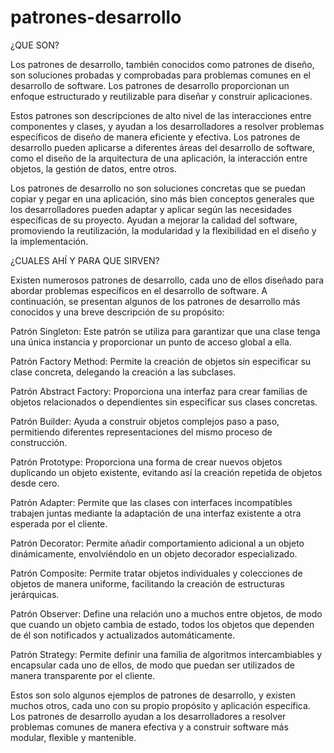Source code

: # patrones-desarrollo
¿QUE SON?

Los patrones de desarrollo, también conocidos como patrones de diseño, son soluciones probadas y comprobadas para problemas comunes en el desarrollo de software. Los patrones de desarrollo proporcionan un enfoque estructurado y reutilizable para diseñar y construir aplicaciones.

Estos patrones son descripciones de alto nivel de las interacciones entre componentes y clases, y ayudan a los desarrolladores a resolver problemas específicos de diseño de manera eficiente y efectiva. Los patrones de desarrollo pueden aplicarse a diferentes áreas del desarrollo de software, como el diseño de la arquitectura de una aplicación, la interacción entre objetos, la gestión de datos, entre otros.

Los patrones de desarrollo no son soluciones concretas que se puedan copiar y pegar en una aplicación, sino más bien conceptos generales que los desarrolladores pueden adaptar y aplicar según las necesidades específicas de su proyecto. Ayudan a mejorar la calidad del software, promoviendo la reutilización, la modularidad y la flexibilidad en el diseño y la implementación.

¿CUALES AHÍ Y PARA QUE SIRVEN?

Existen numerosos patrones de desarrollo, cada uno de ellos diseñado para abordar problemas específicos en el desarrollo de software. A continuación, se presentan algunos de los patrones de desarrollo más conocidos y una breve descripción de su propósito:

Patrón Singleton: Este patrón se utiliza para garantizar que una clase tenga una única instancia y proporcionar un punto de acceso global a ella.

Patrón Factory Method: Permite la creación de objetos sin especificar su clase concreta, delegando la creación a las subclases.

Patrón Abstract Factory: Proporciona una interfaz para crear familias de objetos relacionados o dependientes sin especificar sus clases concretas.

Patrón Builder: Ayuda a construir objetos complejos paso a paso, permitiendo diferentes representaciones del mismo proceso de construcción.

Patrón Prototype: Proporciona una forma de crear nuevos objetos duplicando un objeto existente, evitando así la creación repetida de objetos desde cero.

Patrón Adapter: Permite que las clases con interfaces incompatibles trabajen juntas mediante la adaptación de una interfaz existente a otra esperada por el cliente.

Patrón Decorator: Permite añadir comportamiento adicional a un objeto dinámicamente, envolviéndolo en un objeto decorador especializado.

Patrón Composite: Permite tratar objetos individuales y colecciones de objetos de manera uniforme, facilitando la creación de estructuras jerárquicas.

Patrón Observer: Define una relación uno a muchos entre objetos, de modo que cuando un objeto cambia de estado, todos los objetos que dependen de él son notificados y actualizados automáticamente.

Patrón Strategy: Permite definir una familia de algoritmos intercambiables y encapsular cada uno de ellos, de modo que puedan ser utilizados de manera transparente por el cliente.

Estos son solo algunos ejemplos de patrones de desarrollo, y existen muchos otros, cada uno con su propio propósito y aplicación específica. Los patrones de desarrollo ayudan a los desarrolladores a resolver problemas comunes de manera efectiva y a construir software más modular, flexible y mantenible.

§ Task goal
Go through the material above, and wherever a line contains the string "ellos", return it.

§ Solution
Existen numerosos patrones de desarrollo, cada uno de ellos diseñado para abordar problemas específicos en el desarrollo de software. A continuación, se presentan algunos de los patrones de desarrollo más conocidos y una breve descripción de su propósito:
Patrón Strategy: Permite definir una familia de algoritmos intercambiables y encapsular cada uno de ellos, de modo que puedan ser utilizados de manera transparente por el cliente.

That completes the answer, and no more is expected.